A new report from Con Ed reveals that "a tiny clump of leak-sealing epoxy" caused the blast in a Midtown steam pipe earlier this year. The pipe, at Lexington and 41st Street, ruptured on July 18, causing millions in damage; one person died of a heart attack while two people in a tow truck above the pipe and subjected to 400-degree steam were critically burned.

Con Ed, as well as the city, is facing lawsuits from the blast victims and area businesses who say the utility's negligence played a part in the explosion. It was suggested earlier that a "crack-like flaw" caused the explosion; Con Ed dismissed and clarified the claim, saying a weld "in no way contributed to the rupture." Now, Con Ed's report seems to reverse that. From the Daily News:

Con Edison crews pumped the epoxy into a nearby leak four months before the July 18 blast, but no one noticed some of it seeped into the "steam trap" valve - leading to catastrophe when the 20-inch steampipe filled with water.

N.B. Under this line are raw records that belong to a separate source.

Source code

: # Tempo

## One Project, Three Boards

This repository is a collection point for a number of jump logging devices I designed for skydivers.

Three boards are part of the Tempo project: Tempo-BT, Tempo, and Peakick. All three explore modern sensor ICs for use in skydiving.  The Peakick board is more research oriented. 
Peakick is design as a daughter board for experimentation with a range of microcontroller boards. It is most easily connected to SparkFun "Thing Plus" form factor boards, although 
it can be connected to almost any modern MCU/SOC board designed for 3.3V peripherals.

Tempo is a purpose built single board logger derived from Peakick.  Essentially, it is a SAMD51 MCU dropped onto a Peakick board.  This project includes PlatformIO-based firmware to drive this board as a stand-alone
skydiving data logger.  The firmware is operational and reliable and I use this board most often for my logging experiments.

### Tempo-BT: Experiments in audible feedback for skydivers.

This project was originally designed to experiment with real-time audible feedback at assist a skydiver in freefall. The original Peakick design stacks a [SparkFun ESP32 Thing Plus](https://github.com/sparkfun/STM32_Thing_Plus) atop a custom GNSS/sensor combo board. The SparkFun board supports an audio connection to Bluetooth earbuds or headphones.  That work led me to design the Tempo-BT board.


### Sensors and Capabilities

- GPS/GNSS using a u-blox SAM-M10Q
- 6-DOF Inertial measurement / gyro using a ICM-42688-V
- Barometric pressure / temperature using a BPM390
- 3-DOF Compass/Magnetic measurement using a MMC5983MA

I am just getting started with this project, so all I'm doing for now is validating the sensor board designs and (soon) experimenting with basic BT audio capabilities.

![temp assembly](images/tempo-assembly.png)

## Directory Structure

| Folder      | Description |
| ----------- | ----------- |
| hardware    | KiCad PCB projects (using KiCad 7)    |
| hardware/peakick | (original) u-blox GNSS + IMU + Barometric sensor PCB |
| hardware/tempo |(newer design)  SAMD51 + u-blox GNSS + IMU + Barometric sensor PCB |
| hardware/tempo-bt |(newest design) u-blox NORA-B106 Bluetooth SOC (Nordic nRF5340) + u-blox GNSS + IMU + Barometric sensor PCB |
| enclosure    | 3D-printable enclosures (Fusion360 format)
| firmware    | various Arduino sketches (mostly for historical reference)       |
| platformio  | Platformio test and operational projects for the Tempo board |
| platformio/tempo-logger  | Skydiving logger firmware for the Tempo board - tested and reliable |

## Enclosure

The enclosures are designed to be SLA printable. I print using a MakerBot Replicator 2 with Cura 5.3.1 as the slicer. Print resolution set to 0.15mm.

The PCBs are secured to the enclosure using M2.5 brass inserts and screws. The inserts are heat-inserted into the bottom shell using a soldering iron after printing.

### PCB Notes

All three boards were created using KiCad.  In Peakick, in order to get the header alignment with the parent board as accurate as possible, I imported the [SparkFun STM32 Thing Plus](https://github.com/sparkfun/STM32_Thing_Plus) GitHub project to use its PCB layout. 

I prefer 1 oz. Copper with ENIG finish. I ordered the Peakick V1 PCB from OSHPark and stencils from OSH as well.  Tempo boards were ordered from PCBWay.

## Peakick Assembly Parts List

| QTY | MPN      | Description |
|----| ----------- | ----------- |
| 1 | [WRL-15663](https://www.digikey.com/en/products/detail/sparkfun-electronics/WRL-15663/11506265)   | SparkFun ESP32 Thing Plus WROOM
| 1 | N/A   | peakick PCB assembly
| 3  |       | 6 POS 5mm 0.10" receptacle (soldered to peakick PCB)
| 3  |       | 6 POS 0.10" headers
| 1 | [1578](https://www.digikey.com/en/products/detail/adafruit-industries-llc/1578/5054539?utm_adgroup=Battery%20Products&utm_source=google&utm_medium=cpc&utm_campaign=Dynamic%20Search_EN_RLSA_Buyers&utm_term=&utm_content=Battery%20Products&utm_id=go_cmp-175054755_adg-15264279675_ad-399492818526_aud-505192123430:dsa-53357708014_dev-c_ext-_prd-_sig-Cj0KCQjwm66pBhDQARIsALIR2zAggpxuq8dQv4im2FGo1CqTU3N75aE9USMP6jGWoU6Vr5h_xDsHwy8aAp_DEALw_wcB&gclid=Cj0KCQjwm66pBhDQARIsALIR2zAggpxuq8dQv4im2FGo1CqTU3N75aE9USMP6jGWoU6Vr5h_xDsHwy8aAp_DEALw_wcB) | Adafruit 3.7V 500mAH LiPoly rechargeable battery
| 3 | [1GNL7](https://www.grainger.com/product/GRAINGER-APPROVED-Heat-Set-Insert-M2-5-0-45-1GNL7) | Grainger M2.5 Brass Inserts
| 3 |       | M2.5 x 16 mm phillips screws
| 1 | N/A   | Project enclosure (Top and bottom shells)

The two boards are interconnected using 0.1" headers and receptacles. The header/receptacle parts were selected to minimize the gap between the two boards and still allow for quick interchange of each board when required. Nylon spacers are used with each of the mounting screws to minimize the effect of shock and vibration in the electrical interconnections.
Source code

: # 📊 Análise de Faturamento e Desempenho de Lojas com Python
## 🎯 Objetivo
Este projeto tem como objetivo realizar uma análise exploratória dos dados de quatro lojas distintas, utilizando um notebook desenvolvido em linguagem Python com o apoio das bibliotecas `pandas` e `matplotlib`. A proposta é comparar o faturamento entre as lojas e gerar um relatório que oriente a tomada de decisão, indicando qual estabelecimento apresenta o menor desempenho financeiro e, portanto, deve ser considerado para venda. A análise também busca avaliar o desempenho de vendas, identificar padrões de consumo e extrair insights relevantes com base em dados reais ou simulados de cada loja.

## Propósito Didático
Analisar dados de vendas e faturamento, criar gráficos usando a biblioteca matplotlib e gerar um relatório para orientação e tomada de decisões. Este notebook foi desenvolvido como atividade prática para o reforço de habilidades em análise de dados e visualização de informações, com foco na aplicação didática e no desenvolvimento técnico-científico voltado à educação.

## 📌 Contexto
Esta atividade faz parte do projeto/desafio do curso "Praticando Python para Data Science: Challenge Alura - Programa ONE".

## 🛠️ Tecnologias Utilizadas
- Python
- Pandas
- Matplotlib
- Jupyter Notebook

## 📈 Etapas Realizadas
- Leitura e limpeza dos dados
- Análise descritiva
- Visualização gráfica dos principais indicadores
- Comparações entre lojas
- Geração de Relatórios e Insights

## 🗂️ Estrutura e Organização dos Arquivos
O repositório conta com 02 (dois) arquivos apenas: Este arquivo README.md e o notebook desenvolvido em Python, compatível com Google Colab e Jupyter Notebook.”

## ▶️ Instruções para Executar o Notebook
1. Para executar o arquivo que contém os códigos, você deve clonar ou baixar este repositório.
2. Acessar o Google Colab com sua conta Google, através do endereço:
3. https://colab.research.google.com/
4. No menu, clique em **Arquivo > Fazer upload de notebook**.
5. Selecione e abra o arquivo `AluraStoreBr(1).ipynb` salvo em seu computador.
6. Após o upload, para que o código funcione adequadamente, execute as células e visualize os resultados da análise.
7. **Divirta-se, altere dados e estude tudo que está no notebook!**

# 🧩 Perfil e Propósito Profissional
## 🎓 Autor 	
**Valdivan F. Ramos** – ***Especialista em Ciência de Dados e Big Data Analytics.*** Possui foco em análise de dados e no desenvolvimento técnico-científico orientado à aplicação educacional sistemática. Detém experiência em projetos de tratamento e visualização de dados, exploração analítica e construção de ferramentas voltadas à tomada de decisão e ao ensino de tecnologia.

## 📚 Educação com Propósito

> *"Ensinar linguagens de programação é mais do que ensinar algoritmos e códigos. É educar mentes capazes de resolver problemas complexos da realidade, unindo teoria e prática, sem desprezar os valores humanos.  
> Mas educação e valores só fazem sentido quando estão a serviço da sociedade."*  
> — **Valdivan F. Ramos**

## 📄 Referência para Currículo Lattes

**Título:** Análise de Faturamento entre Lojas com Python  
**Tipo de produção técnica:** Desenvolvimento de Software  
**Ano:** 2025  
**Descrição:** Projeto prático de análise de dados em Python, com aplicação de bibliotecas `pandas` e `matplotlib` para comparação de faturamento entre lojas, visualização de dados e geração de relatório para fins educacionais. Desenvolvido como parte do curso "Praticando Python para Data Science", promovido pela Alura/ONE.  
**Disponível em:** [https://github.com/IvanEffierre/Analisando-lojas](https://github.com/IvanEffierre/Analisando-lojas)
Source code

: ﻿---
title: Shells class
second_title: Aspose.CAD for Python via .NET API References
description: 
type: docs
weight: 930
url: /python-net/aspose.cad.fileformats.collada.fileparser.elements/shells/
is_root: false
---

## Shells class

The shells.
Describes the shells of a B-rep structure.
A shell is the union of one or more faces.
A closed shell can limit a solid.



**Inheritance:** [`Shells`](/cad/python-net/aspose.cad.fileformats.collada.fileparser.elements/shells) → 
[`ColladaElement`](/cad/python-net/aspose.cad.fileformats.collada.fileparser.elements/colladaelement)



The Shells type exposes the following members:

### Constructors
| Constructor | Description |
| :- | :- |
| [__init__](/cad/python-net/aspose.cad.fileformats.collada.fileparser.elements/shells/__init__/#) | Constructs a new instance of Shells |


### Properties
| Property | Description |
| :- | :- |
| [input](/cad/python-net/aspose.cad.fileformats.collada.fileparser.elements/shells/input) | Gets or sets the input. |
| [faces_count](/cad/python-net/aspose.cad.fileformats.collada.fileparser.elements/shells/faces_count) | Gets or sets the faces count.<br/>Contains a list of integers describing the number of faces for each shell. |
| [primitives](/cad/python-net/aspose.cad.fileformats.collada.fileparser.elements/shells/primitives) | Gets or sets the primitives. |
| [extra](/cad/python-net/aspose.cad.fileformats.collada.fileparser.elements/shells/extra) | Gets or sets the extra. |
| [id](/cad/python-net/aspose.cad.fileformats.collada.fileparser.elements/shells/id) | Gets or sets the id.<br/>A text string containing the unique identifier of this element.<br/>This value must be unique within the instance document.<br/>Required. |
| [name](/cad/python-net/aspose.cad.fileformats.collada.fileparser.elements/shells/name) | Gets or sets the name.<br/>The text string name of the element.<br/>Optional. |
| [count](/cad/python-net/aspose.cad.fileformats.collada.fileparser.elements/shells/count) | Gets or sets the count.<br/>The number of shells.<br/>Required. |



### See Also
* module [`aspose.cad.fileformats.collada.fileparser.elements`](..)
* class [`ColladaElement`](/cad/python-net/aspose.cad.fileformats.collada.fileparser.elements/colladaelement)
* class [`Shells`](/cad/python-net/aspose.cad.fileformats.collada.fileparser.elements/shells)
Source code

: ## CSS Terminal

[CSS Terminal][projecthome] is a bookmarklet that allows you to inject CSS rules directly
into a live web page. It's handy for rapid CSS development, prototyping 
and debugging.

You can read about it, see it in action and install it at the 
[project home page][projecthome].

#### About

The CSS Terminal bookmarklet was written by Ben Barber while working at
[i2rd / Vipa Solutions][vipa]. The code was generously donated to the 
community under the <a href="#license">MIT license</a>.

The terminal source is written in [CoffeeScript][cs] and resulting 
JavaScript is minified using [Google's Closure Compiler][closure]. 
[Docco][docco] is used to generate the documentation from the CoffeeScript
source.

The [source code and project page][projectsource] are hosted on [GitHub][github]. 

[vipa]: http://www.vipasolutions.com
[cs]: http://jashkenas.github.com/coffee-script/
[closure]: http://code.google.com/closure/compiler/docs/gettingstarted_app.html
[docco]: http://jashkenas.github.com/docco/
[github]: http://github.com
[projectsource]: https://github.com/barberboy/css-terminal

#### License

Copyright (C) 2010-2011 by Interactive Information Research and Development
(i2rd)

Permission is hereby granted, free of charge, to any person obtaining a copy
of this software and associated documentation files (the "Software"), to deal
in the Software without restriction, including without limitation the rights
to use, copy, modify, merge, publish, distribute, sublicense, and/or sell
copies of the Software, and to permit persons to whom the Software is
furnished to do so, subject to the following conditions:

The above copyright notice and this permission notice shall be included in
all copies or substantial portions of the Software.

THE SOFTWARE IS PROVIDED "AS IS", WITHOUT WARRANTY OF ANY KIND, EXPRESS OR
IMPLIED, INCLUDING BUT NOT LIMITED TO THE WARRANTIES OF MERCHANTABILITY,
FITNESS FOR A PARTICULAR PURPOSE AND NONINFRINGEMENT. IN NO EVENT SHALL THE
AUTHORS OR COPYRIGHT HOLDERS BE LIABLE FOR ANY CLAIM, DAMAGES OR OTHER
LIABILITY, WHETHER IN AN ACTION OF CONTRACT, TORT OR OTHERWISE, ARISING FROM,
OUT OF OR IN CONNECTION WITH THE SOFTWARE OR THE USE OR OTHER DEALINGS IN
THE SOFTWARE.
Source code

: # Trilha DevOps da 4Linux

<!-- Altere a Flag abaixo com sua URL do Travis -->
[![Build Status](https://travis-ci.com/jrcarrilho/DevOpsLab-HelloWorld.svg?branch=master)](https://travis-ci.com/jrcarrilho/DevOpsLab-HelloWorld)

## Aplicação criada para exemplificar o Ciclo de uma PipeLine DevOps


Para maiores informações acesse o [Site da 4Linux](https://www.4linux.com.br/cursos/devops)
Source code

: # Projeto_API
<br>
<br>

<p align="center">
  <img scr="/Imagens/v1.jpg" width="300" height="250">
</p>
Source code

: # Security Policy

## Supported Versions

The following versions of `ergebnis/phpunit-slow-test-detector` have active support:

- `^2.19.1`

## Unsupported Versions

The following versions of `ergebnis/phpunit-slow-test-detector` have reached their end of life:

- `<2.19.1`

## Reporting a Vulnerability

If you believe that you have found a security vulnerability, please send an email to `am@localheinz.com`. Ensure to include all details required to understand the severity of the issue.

"It's a combination of clogged traps and elevated water levels underneath the ground," Con Ed spokesman Michael Clendenin said last night. "We think the clog was from an epoxy resin that was used to seal a flange."

The clump of resin led to a catastrophic condition called "water hammer." That blew the 87-year-old pipe wide open at E. 41st St. and Lexington Ave...Clendenin said Con Ed is changing its rules for fixing leaky flanges and for inspecting steam traps - and replaced all 1,654 steam traps in its system as a precaution, but didn't find any similar epoxy clogs in them.

In August, the News reported that the pipe's steam trap may not have been working. Kenneth Thompson, representing Gregory McCullogh, the tow truck driver who had burns on 80% of his body, and his passenger Judith Bailey, said to the News, "How do we know for sure that there wasn't any epoxy in any of those other steam traps? Are we supposed to take Con Ed's word for it?"